J’ai tout de suite fait une croix sur la musique « mainstream » (signée chez les majors), les producteurs demandant une part astronomique sur le prix de vente.

Je me suis donc tourné vers la musique indépendante: artistes auto-produits ou produits par de petits producteurs indépendants qui ne réclameraient pas des pourcentages colossaux.

Au bout de quelques jours, le projet était devenu clair: l’objectif du site serait de vendre de la musique d’artistes indépendants, à prix libre, dans des formats audios sans DRM. Ainsi l’acheteur pourrait choisir le prix d’achat librement, sans aller en dessous d’un certain minimum (que nous avons déterminé à 30 centimes par morceau et 3 euros par album). Sur ce prix de vente, quel qu’il soit, la part revenant au site reste fixe (15 centimes par morceau et 1,5 euros par album), tout le reste irait entièrement à l’artiste.
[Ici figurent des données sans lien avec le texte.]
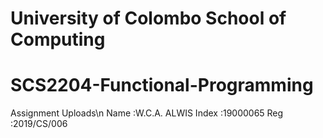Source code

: # University of Colombo School of Computing
# SCS2204-Functional-Programming
Assignment Uploads\n
Name  :W.C.A. ALWIS
Index :19000065
Reg   :2019/CS/006
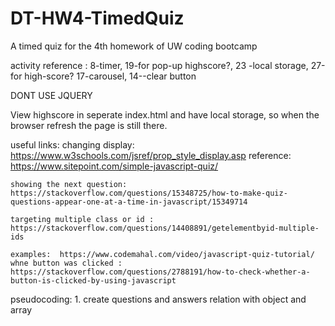 # DT-HW4-TimedQuiz
A timed quiz for the 4th homework of UW coding bootcamp

activity reference : 8-timer, 19-for pop-up highscore?, 23 -local storage, 27-for high-score? 17-carousel, 14--clear button

DONT USE JQUERY

View highscore in seperate index.html and have local storage, so when the browser refresh the page is still there.

useful links:
    changing display: https://www.w3schools.com/jsref/prop_style_display.asp 
    reference: https://www.sitepoint.com/simple-javascript-quiz/

    showing the next question: https://stackoverflow.com/questions/15348725/how-to-make-quiz-questions-appear-one-at-a-time-in-javascript/15349714

    targeting multiple class or id : https://stackoverflow.com/questions/14408891/getelementbyid-multiple-ids
    
    examples:  https://www.codemahal.com/video/javascript-quiz-tutorial/
    whne button was clicked : https://stackoverflow.com/questions/2788191/how-to-check-whether-a-button-is-clicked-by-using-javascript


pseudocoding:
    1. create questions and answers relation with object and array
Pour l’artiste, cela signifie qu’il perçoit au minimum la moitié du prix de vente, ce qui est plus que largement supérieur à la part qu’il peux toucher sur la vente d’un CD ou sur les autres sites (de l’ordre de 10% du prix de vente).

Enfin, le site serait géré par une association à but non lucratif et non une entreprise.

En théorie, et selon mes calculs, le projet était viable dans tous ses aspects. De plus, des projets similaires, comme Magnatune, ont prouvé que c’était possible. Et le succès de sites comme le russe Allofmp3 ont démontré que chacun est prêt à payer pour de la musique en ligne si celle-ci est abordable, et si le format est accessible.

Comme la plupart des artistes auto-produits avec lesquels je suis en contact sont signés à la SACEM, je me suis dit « OK on va signer avec la Sacem pour proposer des artistes Sacem ça nous fera une bonne diversité et plus de liberté« . J’ai donc pris contact avec la Sacem afin de connaître leurs tarifs, le mois dernier.

Là, les tarifs me semblaient acceptables et rentraient dans mes prévisions de tarifs sans problème. Cependant, au moment de lire le contrat, une clause m’a sacrément posé problème ; l’article 3 impose en effet la présence de DRM.

Voici l’article en question:

ARTICLE 3 – MESURES TECHNIQUES

Le Contractant s’engage à prendre les mesures techniques, reconnues comme fiables par l’industrie, pour empêcher toute utilisation non expressément autorisée par les Sociétés d’auteurs, par quelque moyen que ce soit, des œuvres musicales qu’il propose aux Consommateurs.

Le Contractant s’engage à informer les Sociétés d’auteurs des mesures techniques qu’il prend pour assurer le respect des limites de l’autorisation délivrée au présent contrat. Ces mesures doivent, d’une
part, être adaptées en fonction de l’évolution des systèmes de protection
et de marquage des œuvres et, d’autre part, correspondre à un niveau de sécurité réelle compte tenu des possibilités de contournement existant à un
moment donné.

Le Contractant s’engage, d’une part, à informer les Sociétés d’auteurs de tout acte d’utilisation non autorisé dont il aurait connaissance et, d’autre part, à coopérer avec les Sociétés d’auteurs pour la mise en œuvre de tout moyen permettant de faire cesser ces actes illicites et d’obtenir réparation du préjudice subi à ce titre.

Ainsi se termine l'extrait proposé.